FRANKFURT (Reuters) - French researchers said on Friday they had found a last-chance way for technicians to save Windows files encrypted by WannaCry, racing against a deadline as the ransomware threatens to start locking up victims' computers first infected a week ago.

WannaCry, which started to sweep round the globe last Friday and has infected more than 300,000 computers in 150 nations, threatens to lock out victims who have not paid a sum of $300 to $600 within one week of infection.
A loose-knit team of security researchers scattered across the globe said they had collaborated to develop a workaround to unlock the encryption key for files hit in the global attack, which several independent security researchers have confirmed.
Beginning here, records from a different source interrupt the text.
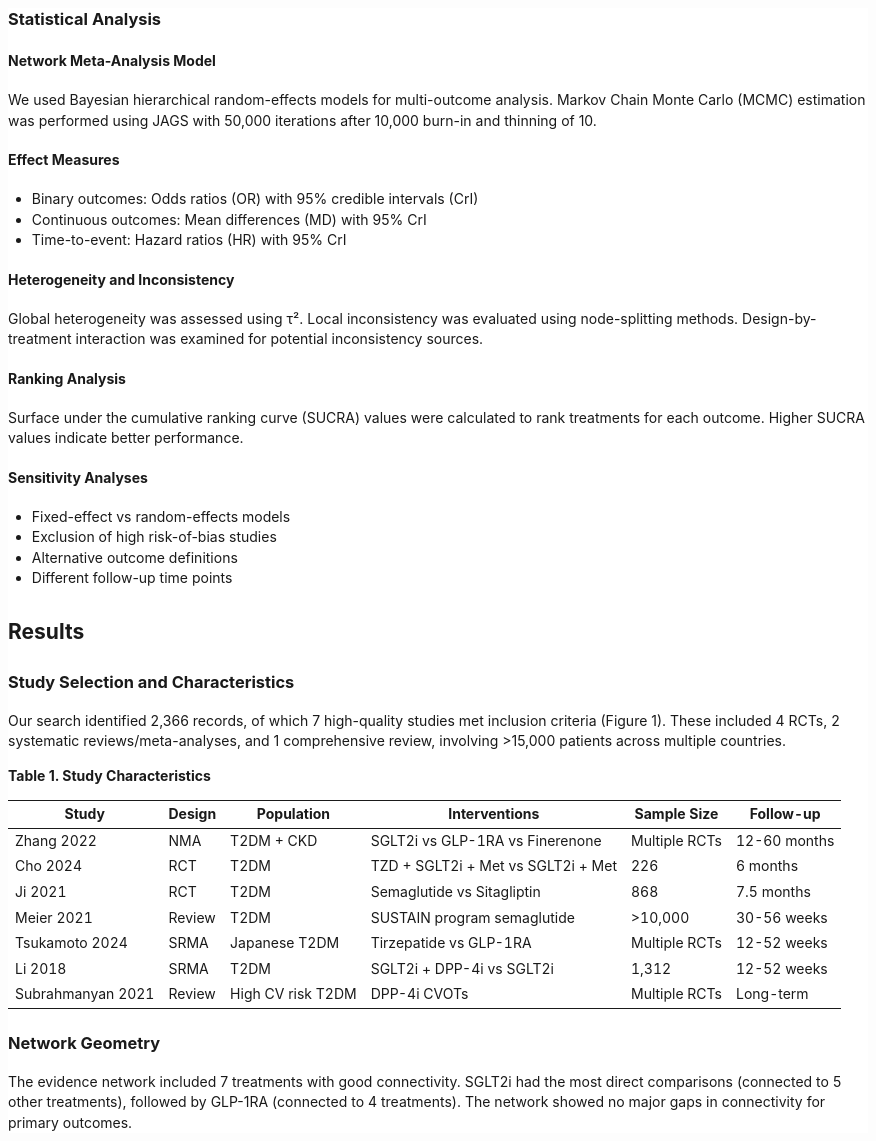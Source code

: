 ### Statistical Analysis

#### Network Meta-Analysis Model
We used Bayesian hierarchical random-effects models for multi-outcome analysis. Markov Chain Monte Carlo (MCMC) estimation was performed using JAGS with 50,000 iterations after 10,000 burn-in and thinning of 10.

#### Effect Measures
- Binary outcomes: Odds ratios (OR) with 95% credible intervals (CrI)
- Continuous outcomes: Mean differences (MD) with 95% CrI
- Time-to-event: Hazard ratios (HR) with 95% CrI

#### Heterogeneity and Inconsistency
Global heterogeneity was assessed using τ². Local inconsistency was evaluated using node-splitting methods. Design-by-treatment interaction was examined for potential inconsistency sources.

#### Ranking Analysis
Surface under the cumulative ranking curve (SUCRA) values were calculated to rank treatments for each outcome. Higher SUCRA values indicate better performance.

#### Sensitivity Analyses
- Fixed-effect vs random-effects models
- Exclusion of high risk-of-bias studies
- Alternative outcome definitions
- Different follow-up time points

## Results

### Study Selection and Characteristics
Our search identified 2,366 records, of which 7 high-quality studies met inclusion criteria (Figure 1). These included 4 RCTs, 2 systematic reviews/meta-analyses, and 1 comprehensive review, involving >15,000 patients across multiple countries.

**Table 1. Study Characteristics**

| Study | Design | Population | Interventions | Sample Size | Follow-up |
|-------|--------|-------------|---------------|-------------|-----------|
| Zhang 2022 | NMA | T2DM + CKD | SGLT2i vs GLP-1RA vs Finerenone | Multiple RCTs | 12-60 months |
| Cho 2024 | RCT | T2DM | TZD + SGLT2i + Met vs SGLT2i + Met | 226 | 6 months |
| Ji 2021 | RCT | T2DM | Semaglutide vs Sitagliptin | 868 | 7.5 months |
| Meier 2021 | Review | T2DM | SUSTAIN program semaglutide | >10,000 | 30-56 weeks |
| Tsukamoto 2024 | SRMA | Japanese T2DM | Tirzepatide vs GLP-1RA | Multiple RCTs | 12-52 weeks |
| Li 2018 | SRMA | T2DM | SGLT2i + DPP-4i vs SGLT2i | 1,312 | 12-52 weeks |
| Subrahmanyan 2021 | Review | High CV risk T2DM | DPP-4i CVOTs | Multiple RCTs | Long-term |

### Network Geometry
The evidence network included 7 treatments with good connectivity. SGLT2i had the most direct comparisons (connected to 5 other treatments), followed by GLP-1RA (connected to 4 treatments). The network showed no major gaps in connectivity for primary outcomes.
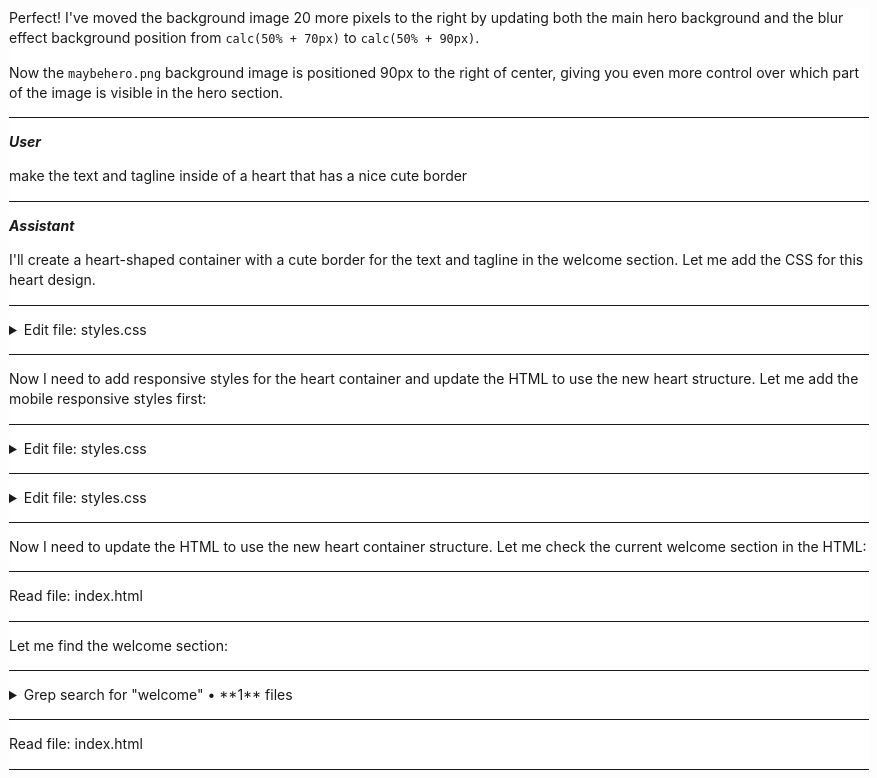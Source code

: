 Perfect! I've moved the background image 20 more pixels to the right by updating both the main hero background and the blur effect background position from `calc(50% + 70px)` to `calc(50% + 90px)`. 

Now the `maybehero.png` background image is positioned 90px to the right of center, giving you even more control over which part of the image is visible in the hero section.

---

_**User**_

make the text and tagline inside of a heart that has a nice cute border

---

_**Assistant**_

I'll create a heart-shaped container with a cute border for the text and tagline in the welcome section. Let me add the CSS for this heart design.


---

<details><summary>Edit file: styles.css</summary></details>

---

Now I need to add responsive styles for the heart container and update the HTML to use the new heart structure. Let me add the mobile responsive styles first:


---

<details><summary>Edit file: styles.css</summary></details>

---

<details><summary>Edit file: styles.css</summary></details>

---

Now I need to update the HTML to use the new heart container structure. Let me check the current welcome section in the HTML:


---

Read file: index.html

---

Let me find the welcome section:


---

<details><summary>Grep search for "welcome" • **1** files</summary></details>

---

Read file: index.html

---
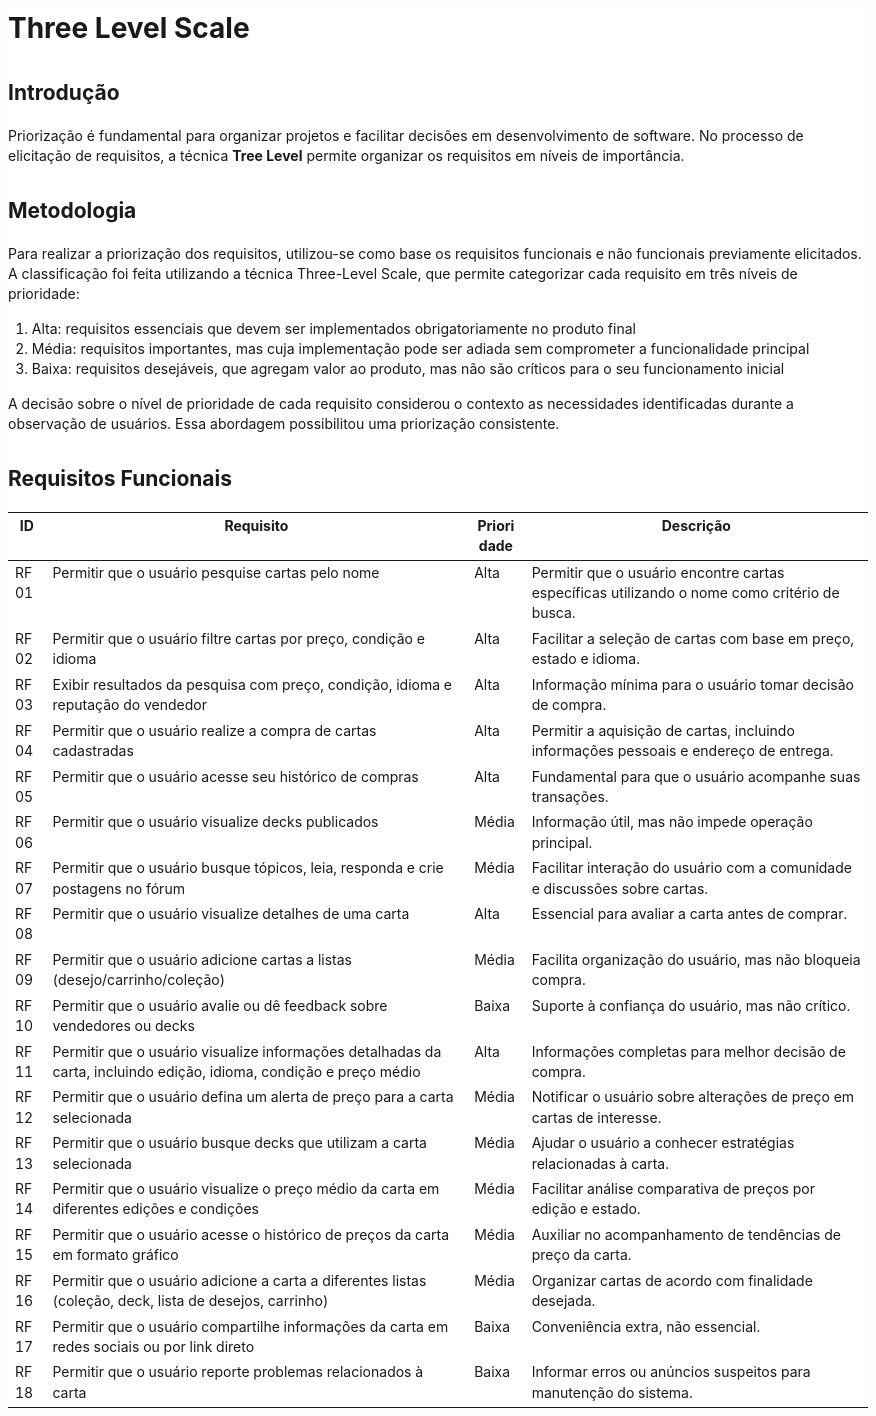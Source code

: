 #  Three Level Scale

## Introdução  
Priorização é fundamental para organizar projetos e facilitar decisões em desenvolvimento de software. No processo de elicitação de requisitos, a técnica **Tree Level** permite organizar os requisitos em níveis de importância. 

## Metodologia

Para realizar a priorização dos requisitos, utilizou-se como base os requisitos funcionais e não funcionais previamente elicitados.  A classificação foi feita utilizando a técnica Three-Level Scale, que permite categorizar cada requisito em três níveis de prioridade:

1. Alta: requisitos essenciais que devem ser implementados obrigatoriamente no produto final
2. Média: requisitos importantes, mas cuja implementação pode ser adiada sem comprometer a funcionalidade principal
3. Baixa: requisitos desejáveis, que agregam valor ao produto, mas não são críticos para o seu funcionamento inicial

A decisão sobre o nível de prioridade de cada requisito considerou o contexto as necessidades identificadas durante a observação de usuários. Essa abordagem possibilitou uma priorização consistente.

## Requisitos Funcionais  

| ID   | Requisito                                                                                                          | Prioridade  | Descrição                                                                                    |
|------|--------------------------------------------------------------------------------------------------------------------|-------------|----------------------------------------------------------------------------------------------|
| RF01 | Permitir que o usuário pesquise cartas pelo nome                                                                   | Alta        | Permitir que o usuário encontre cartas específicas utilizando o nome como critério de busca. |
| RF02 | Permitir que o usuário filtre cartas por preço, condição e idioma                                                  | Alta        | Facilitar a seleção de cartas com base em preço, estado e idioma.                            |
| RF03 | Exibir resultados da pesquisa com preço, condição, idioma e reputação do vendedor                                  | Alta        | Informação mínima para o usuário tomar decisão de compra.                                    |
| RF04 | Permitir que o usuário realize a compra de cartas cadastradas                                                      | Alta        | Permitir a aquisição de cartas, incluindo informações pessoais e endereço de entrega.        |
| RF05 | Permitir que o usuário acesse seu histórico de compras                                                             | Alta        | Fundamental para que o usuário acompanhe suas transações.                                    |
| RF06 | Permitir que o usuário visualize decks publicados                                                                  | Média       | Informação útil, mas não impede operação principal.                                          |
| RF07 | Permitir que o usuário busque tópicos, leia, responda e crie postagens no fórum                                    | Média       | Facilitar interação do usuário com a comunidade e discussões sobre cartas.                   |
| RF08 | Permitir que o usuário visualize detalhes de uma carta                                                             | Alta        | Essencial para avaliar a carta antes de comprar.                                             |
| RF09 | Permitir que o usuário adicione cartas a listas (desejo/carrinho/coleção)                                          | Média       | Facilita organização do usuário, mas não bloqueia compra.                                    |
| RF10 | Permitir que o usuário avalie ou dê feedback sobre vendedores ou decks                                             | Baixa       | Suporte à confiança do usuário, mas não crítico.                                             |
| RF11 | Permitir que o usuário visualize informações detalhadas da carta, incluindo edição, idioma, condição e preço médio | Alta        | Informações completas para melhor decisão de compra.                                         |
| RF12 | Permitir que o usuário defina um alerta de preço para a carta selecionada                                          | Média       | Notificar o usuário sobre alterações de preço em cartas de interesse.                        |
| RF13 | Permitir que o usuário busque decks que utilizam a carta selecionada                                               | Média       | Ajudar o usuário a conhecer estratégias relacionadas à carta.                                |
| RF14 | Permitir que o usuário visualize o preço médio da carta em diferentes edições e condições                          | Média       | Facilitar análise comparativa de preços por edição e estado.                                 |
| RF15 | Permitir que o usuário acesse o histórico de preços da carta em formato gráfico                                    | Média       | Auxiliar no acompanhamento de tendências de preço da carta.                                  |
| RF16 | Permitir que o usuário adicione a carta a diferentes listas (coleção, deck, lista de desejos, carrinho)            | Média       | Organizar cartas de acordo com finalidade desejada.                                          |
| RF17 | Permitir que o usuário compartilhe informações da carta em redes sociais ou por link direto                        | Baixa       | Conveniência extra, não essencial.                                                           |
| RF18 | Permitir que o usuário reporte problemas relacionados à carta                                                      | Baixa       | Informar erros ou anúncios suspeitos para manutenção do sistema.                             |

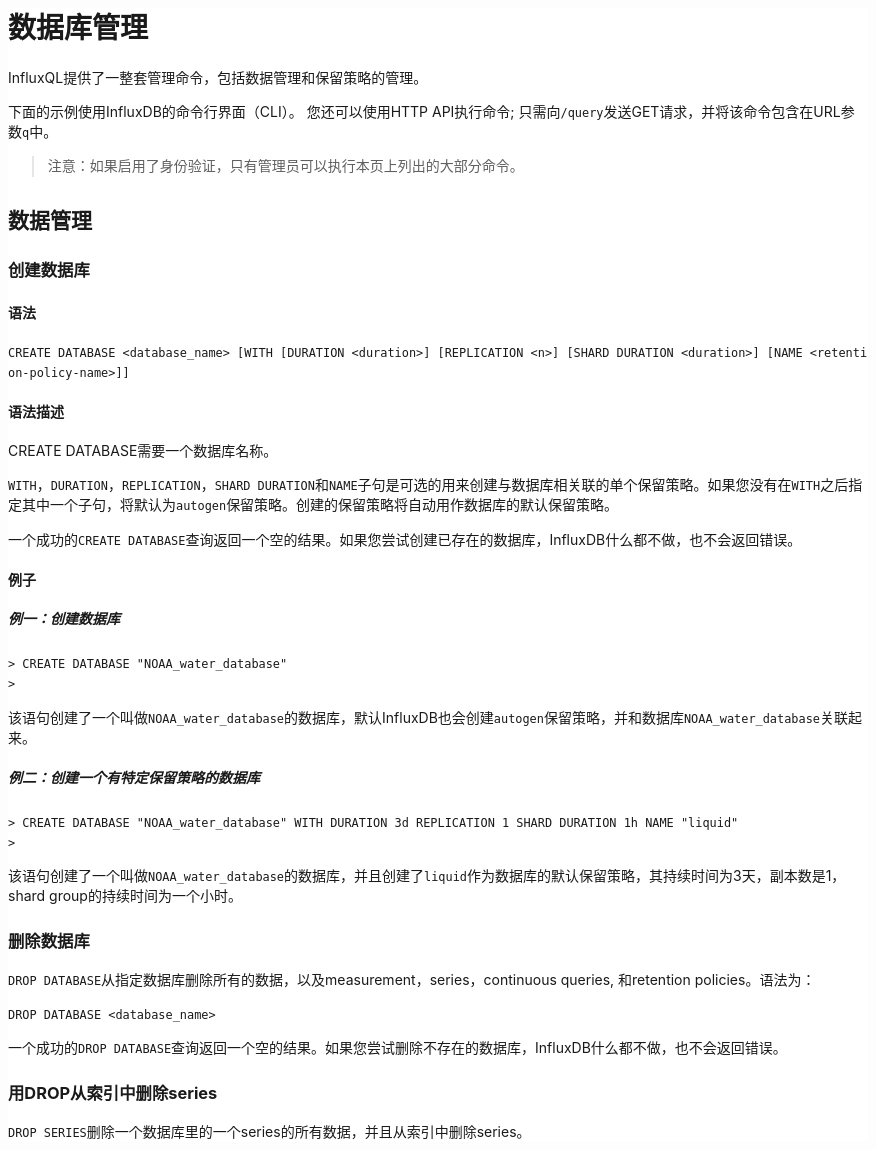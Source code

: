 # 数据库管理

InfluxQL提供了一整套管理命令，包括数据管理和保留策略的管理。

下面的示例使用InfluxDB的命令行界面（CLI）。 您还可以使用HTTP API执行命令; 只需向`/query`发送GET请求，并将该命令包含在URL参数`q`中。

>注意：如果启用了身份验证，只有管理员可以执行本页上列出的大部分命令。

## 数据管理
### 创建数据库
#### 语法
```
CREATE DATABASE <database_name> [WITH [DURATION <duration>] [REPLICATION <n>] [SHARD DURATION <duration>] [NAME <retention-policy-name>]]
```

#### 语法描述
CREATE DATABASE需要一个数据库名称。 

`WITH`，`DURATION`，`REPLICATION`，`SHARD DURATION`和`NAME`子句是可选的用来创建与数据库相关联的单个保留策略。如果您没有在`WITH`之后指定其中一个子句，将默认为`autogen`保留策略。创建的保留策略将自动用作数据库的默认保留策略。

一个成功的`CREATE DATABASE`查询返回一个空的结果。如果您尝试创建已存在的数据库，InfluxDB什么都不做，也不会返回错误。

#### 例子
##### 例一：创建数据库
```
> CREATE DATABASE "NOAA_water_database"
>
```
该语句创建了一个叫做`NOAA_water_database`的数据库，默认InfluxDB也会创建`autogen`保留策略，并和数据库`NOAA_water_database`关联起来。

##### 例二：创建一个有特定保留策略的数据库
```
> CREATE DATABASE "NOAA_water_database" WITH DURATION 3d REPLICATION 1 SHARD DURATION 1h NAME "liquid"
>
```
该语句创建了一个叫做`NOAA_water_database`的数据库，并且创建了`liquid`作为数据库的默认保留策略，其持续时间为3天，副本数是1，shard group的持续时间为一个小时。

### 删除数据库
`DROP DATABASE`从指定数据库删除所有的数据，以及measurement，series，continuous queries, 和retention policies。语法为：

```
DROP DATABASE <database_name>
```

一个成功的`DROP DATABASE`查询返回一个空的结果。如果您尝试删除不存在的数据库，InfluxDB什么都不做，也不会返回错误。

### 用DROP从索引中删除series
`DROP SERIES`删除一个数据库里的一个series的所有数据，并且从索引中删除series。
The researchers warned that their solution would only work in certain conditions, namely if computers had not been rebooted since becoming infected and if victims applied the fix before WannaCry carried out its threat to lock their files permanently.
The group includes Adrien Guinet, who works as a security expert, Matthieu Suiche, who is an internationally known hacker, and Benjamin Delpy, who helped out by night, in his spare time, outside his day job at the Banque de France.
Suiche has published a blog with technical details summarizing what the group of passing online acquaintances has developed. He links to a tool called Wannakey built by Guinet, the creator of the original concept.
"THE ONLY WORKABLE SOLUTION"
Guinet, a security researcher at Paris-based Quarks Lab, published the basic technique for decrypting WannaCry files on Thursday, which Delpy then figured out how to turn into a practical tool to salvage files.
Suiche, based in the United Arab Emirates and one of the world's top security researchers, provided advice and testing to ensure the fix worked across all various versions of Windows.
Wannakey was quickly tested and shown to work on Windows 7 and older Windows versions XP and 2003, Suiche said, adding that he believes the hastily developed fix also works with Windows 2008 and Vista.
"(The method) should work with any operating system from XP to Win7," Suiche told Reuters via direct message on Twitter.
"This is not a perfect solution. But this is so far the only workable solution to help enterprises to recover their files if they have been infected and have no back-ups," Suiche said of network back-up and retrieval systems which allow users with infected computers to restore them after re-imaging their PCs.
Classic customer help desk procedures typically advise users reporting computer problems to reboot their machines, but fast-acting users who pulled the plug on their PCs or otherwise did not attempt to repair them can benefit, the researchers said.